Dicen que la historia la escriben los vencedores, aun así, eso no tiene
demasiada importancia porque en tiempos de sobreabundancia de datos y
cuando existen universidades para todo tipo de corrientes de
pensamiento, sean conservadoras o revolucionarias, en una época en la
que hay gurús de todas las escuelas apadrinados por la academia y
cualquier espacio de reflexión crítico es asimilado, becado y
promocionado por el sistema, el mercado oferta relatos históricos a la
medida ideológica del consumidor, para que éste no desbarate una parte
de su identidad predeterminada y pueda seguir con su vida normal, de
producción y consumo. Porque es cómodo no tener que enfrentar los
errores, sea en el plano histórico o en el personal. 

Un relato histórico es un discurso ideológico vertebrado con hechos
del pasado. Pero ocurre que en muchas ocasiones esos hechos son
_discutidos _por académicos y gente entrada en materia que, de pronto
sacan de la chistera una nueva evidencia que _hace suponer_ que, en
efecto, la virgen María pudo ser fecundada por un tercero.
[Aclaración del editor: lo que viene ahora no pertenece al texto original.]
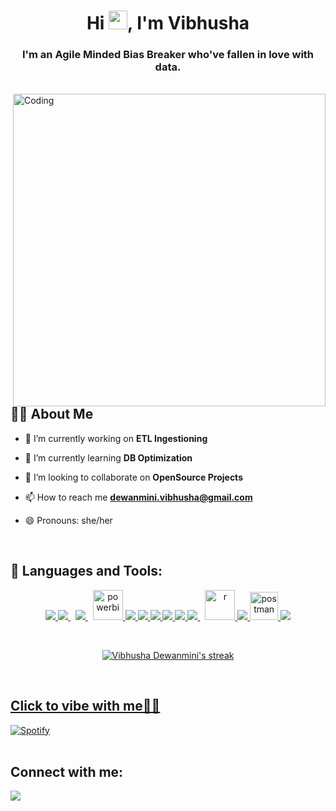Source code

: <h1 align="center">Hi <img src="https://raw.githubusercontent.com/MartinHeinz/MartinHeinz/master/wave.gif" width="30px">, I'm Vibhusha</h1>
<h3 align="center">I'm an Agile Minded Bias Breaker who've fallen in love with data.</h3>
<br>
<img align="right" alt="Coding" width="500" src="https://www.bestyetexpresstrucking.com/wp-content/uploads/2022/06/iStock-1365669010.jpg">

## 🙋‍♂️ About Me

- 🔭 I’m currently working on **ETL Ingestioning**

- 🌱 I’m currently learning **DB Optimization**

- 👯 I’m looking to collaborate on **OpenSource Projects**

- 📫 How to reach me **dewanmini.vibhusha@gmail.com**

- 😄 Pronouns: she/her

<br>

## 🚀 Languages and Tools:

<p align="center"> 
    <a href="https://www.python.org" target="_blank"> <img src="https://img.icons8.com/color/48/000000/python.png"/> </a> 
    <a style="padding-right:8px;" href="https://www.mysql.com/" target="_blank"> <img src="https://img.icons8.com/fluent/50/000000/mysql-logo.png"/> </a>
    <a style="padding-right:8px;" href="https://www.oracle.com/database/technologies/appdev/plsql.html" target="_blank"> <img src="https://img.icons8.com/plasticine/48/oracle-pl-sql--v3.png"/> </a>
    <a href="https://powerbi.microsoft.com/en-au/" target="_blank"> <img src="https://img.icons8.com/color/96/power-bi.png" alt="powerbi" width="48" height="48"/> </a> 
    <!--
    <a href="https://hadoop.apache.org/" target="_blank"> <img src="https://img.icons8.com/color/96/hadoop-distributed-file-system.png" alt="hadoop" width="48" height="48"/> </a>
-->
    <!-- <a href="https://spark.apache.org/docs/0.9.1/scala-programming-guide.html" target="_blank"> <img src="https://upload.wikimedia.org/wikipedia/commons/f/f3/Apache_Spark_logo.svg" alt="spark" width="48" height="48"/> </a>-->
    <!--
     <a href="https://aws.amazon.com/" target="_blank"> <img src="https://img.icons8.com/color/96/amazon-web-services.png" alt="aws" width="48" height="48"/> </a>
     -->
    <a href="https://www.java.com" target="_blank"> <img src="https://img.icons8.com/color/48/java-coffee-cup-logo--v1.png"/> </a>
    <a href="https://developer.mozilla.org/en-US/docs/Web/JavaScript" target="_blank"> <img src="https://img.icons8.com/color/48/000000/javascript.png"/> </a> 
    <a href="https://www.w3.org/html/" target="_blank"> <img src="https://img.icons8.com/color/48/000000/html-5.png"/> </a> 
    <a href="https://www.w3schools.com/css/" target="_blank"> <img src="https://img.icons8.com/color/48/000000/css3.png"/> </a> 
    <a href="https://getbootstrap.com" target="_blank"> <img src="https://img.icons8.com/color/48/000000/bootstrap.png"/> </a> 
    <a style="padding-right:8px;" href="https://laravel.com/" target="_blank"> <img src="https://img.icons8.com/fluency/48/laravel.png"/> </a> 
    <a href="https://www.r-project.org/" target="_blank"> <img src="https://img.icons8.com/external-becris-flat-becris/128/external-r-data-science-becris-flat-becris.png" alt="r" width="48" height="48"/> </a> 
    <a href="https://firebase.google.com/" target="_blank"> <img src="https://img.icons8.com/color/48/000000/firebase.png"/> </a> 
    <a href="https://postman.com" target="_blank"> <img src="https://www.vectorlogo.zone/logos/getpostman/getpostman-icon.svg" alt="postman" width="45" height="45"/> </a>   
    <a href="https://git-scm.com/" target="_blank"> <img src="https://img.icons8.com/color/48/000000/git.png"/> </a>  
</p>

<br/>

<p align="center">
    <a href="https://github.com/vibhudew/github-readme-streak-stats">
        <img title="🔥 Get streak stats for your profile at git.io/streak-stats" alt="Vibhusha Dewanmini's streak" src="https://github-readme-streak-stats.herokuapp.com/?user=vibhudew&theme=black-ice&hide_border=true&stroke=0000&background=060A0CD0"/>
    </a>
</p>

<!--

## 📊 My Github Stats

  <br/>
    <a href="https://github.com/vibhudew/github-readme-stats"><img src="https://github-readme-stats.vercel.app/api?username=vibhudew&theme=radical" /></a>
    
  
  <br/>
-->
  
<br/>

<h2><a href="https://open.spotify.com/user/31xps3a3qk2opdarfoe2bp3dih64" target="_blank">Click to vibe with me🎵😇</a></h2>

[![Spotify](https://spotify-readme.sp-xd.vercel.app/api/spotify)](https://open.spotify.com/user/31xps3a3qk2opdarfoe2bp3dih64) <br>
<br>

## Connect with me:
<p align="left">


<a href="https://www.linkedin.com/in/vibhusha-dewanmini/"><img src="https://img.icons8.com/fluent/48/000000/linkedin.png"/></a>

<!--
<a href = "#"><img src="https://img.icons8.com/fluent/48/000000/twitter.png"/></a>
-->


</p>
Y entonces,
¿al derrumbarse el mundo de ese hombre pío que basaba su vida en un
dogma, la consigna “amaos los unos a los otros”, por ejemplo,
debería carecer de sentido para él? 

En ningún caso, la historia es la razón para realizar los proyectos
políticos y sociales que consideramos justos o necesarios, sino que
éstos han de justificarse por sí solos. Es decir, si la idea es buena
(ej. gestión comunal de la tierra), no necesita ningún soporte
histórico para realizarse (ej. patrimonio cultural indígena), máxime
cuando en la actualidad, su realización responde a las relaciones de
poder que se dan dentro de las instituciones (ej. Declaración de las
Naciones Unidas sobre los derechos de los pueblos indígenas) y es
traducido en derecho positivo por los Estados. Del mismo modo, la
opresión que un pueblo ha sufrido en el pasado no le otorga derecho
histórico alguno para resarcirse oprimiendo a otros pueblos (véase el
Estado de Israel: el holocausto no puede ser una coartada de tipo moral
para justificar una política exterior genocida). 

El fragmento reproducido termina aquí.